When Business Insider offered me a job to write a markets newsletter in 2021, I was wrapping up graduate school in California.
I had no formal training in finance, economics, or stocks, but I committed to the role and moved to New York City.
The editorial product at the time — called “10 Things Before the Opening Bell” — had existed for several years as a morning headline roundup. From what I’ve gathered, it was something a staff reporter would spin up when they had a spare moment in their day, but it was not a priority.
So I was brought on to revamp it full-time.
Odd to say it now, but a few years ago newsletters were not seen as a big thing, or even the next big thing.
These days you can build a whole company around one. When I first got to Business Insider, the medium was still viewed as a relatively niche interest. For a young writer with gumption, that meant opportunity.
Our three-person newsletter team operated like a startup within the newsroom. We were scrappy and resourceful and willing to experiment.
Early on, the other parts of the business didn’t pay much attention to us, which is what gave us the latitude to do interesting work.
My editor, who was also my boss, gave me three simple writing guidelines that I still carry today:
Write like you’re telling a story to a friend
Write in your own voice
Use as little jargon as possible
These rules might seem obvious, yet among the intelligentsia of media, Wall Street, and academics, they are not often followed. Newsletters, mostly read on mobile phones, expose bad and uninformed writing because the format leaves little room for wordiness or pretense.
With the writing rulebook established, we started publishing this newsletter five days a week with the aim of promoting stories from across the newsroom. Summarizing and repackaging other reporters’ coverage became my crash-course for markets and finance.
It was fun, and I was a quick study.
Within a few months I’d started tying in my own reporting into the newsletter — about the stock market, Federal Reserve, policy, options trading. The works.
By the end of my first year the product had changed dramatically. What started as a list of headlines evolved into an original, high-cadence column. By 18 months, our newsletter audience had ballooned to more than 2.4 million. I’d become increasingly comfortable splicing my personality into the writing. It was a hit.
More than once I was told that it was the best financial newsletter in media.
Just as momentum was picking up, though, a faceless someone decided to shake things up.
One afternoon, I got a call from one of the high-up editors — someone who had never phoned me before. I thought I was about to get fired. Given the volatility of media, that actually would have surprised me less than the news I received instead:
The business side has decided to sunset your newsletter.
“Sunset” meaning discontinue — my most memorable encounter with the type of corporate-speak bosses like to use to try and lessen the blow of bad news.
When I asked who made the final call, the editor reiterated that it was “the business side.” It did not feel good to hear that there was apparently no one in particular behind a decision that dramatically changed the course of my career.
As it turns out, Business Insider was “sunsetting” all three of its newsletters — markets, tech and banking — in order to consolidate its resources and audience into a single product that would cover all three verticals simultaneously.

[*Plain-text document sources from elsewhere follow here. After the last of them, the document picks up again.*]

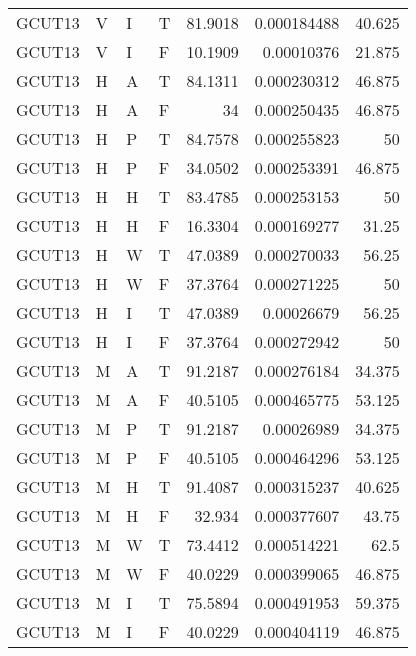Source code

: \begin{longtable}{llllrrr}
    GCUT13   & V     & I     & T          & 81.9018    & 0.000184488 & 40.625   \\
    GCUT13   & V     & I     & F          & 10.1909    & 0.00010376  & 21.875   \\
    GCUT13   & H     & A     & T          & 84.1311    & 0.000230312 & 46.875   \\
    GCUT13   & H     & A     & F          & 34         & 0.000250435 & 46.875   \\
    GCUT13   & H     & P     & T          & 84.7578    & 0.000255823 & 50       \\
    GCUT13   & H     & P     & F          & 34.0502    & 0.000253391 & 46.875   \\
    GCUT13   & H     & H     & T          & 83.4785    & 0.000253153 & 50       \\
    GCUT13   & H     & H     & F          & 16.3304    & 0.000169277 & 31.25    \\
    GCUT13   & H     & W     & T          & 47.0389    & 0.000270033 & 56.25    \\
    GCUT13   & H     & W     & F          & 37.3764    & 0.000271225 & 50       \\
    GCUT13   & H     & I     & T          & 47.0389    & 0.00026679  & 56.25    \\
    GCUT13   & H     & I     & F          & 37.3764    & 0.000272942 & 50       \\
    GCUT13   & M     & A     & T          & 91.2187    & 0.000276184 & 34.375   \\
    GCUT13   & M     & A     & F          & 40.5105    & 0.000465775 & 53.125   \\
    GCUT13   & M     & P     & T          & 91.2187    & 0.00026989  & 34.375   \\
    GCUT13   & M     & P     & F          & 40.5105    & 0.000464296 & 53.125   \\
    GCUT13   & M     & H     & T          & 91.4087    & 0.000315237 & 40.625   \\
    GCUT13   & M     & H     & F          & 32.934     & 0.000377607 & 43.75    \\
    GCUT13   & M     & W     & T          & 73.4412    & 0.000514221 & 62.5     \\
    GCUT13   & M     & W     & F          & 40.0229    & 0.000399065 & 46.875   \\
    GCUT13   & M     & I     & T          & 75.5894    & 0.000491953 & 59.375   \\
    GCUT13   & M     & I     & F          & 40.0229    & 0.000404119 & 46.875   \\

\end{longtable}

Now, I don’t have a background in marketing. But I understand enough to know that if you try to make something for everyone, you end up with something for no one.
To be clear, I’m glad I wasn’t fired on that phone call. I did a lot more work I’m proud of after that conversation. Still, I never could shake the feeling that my time at BI suddenly had an expiration date.
It also happened that I’d seen many colleagues of mine quit or get canned around the same time.
In one sense I have “the business side” to thank for pushing me to explore new opportunities. You might think that sounds pretty vanilla. But for me that was a radical notion — I worked with so much enthusiasm for that publication that I sincerely thought I’d be a lifer there.
Corporations can change on a dime, and they are under no obligation to consult their employees on strategy. That’s one takeaway from working in mainstream media.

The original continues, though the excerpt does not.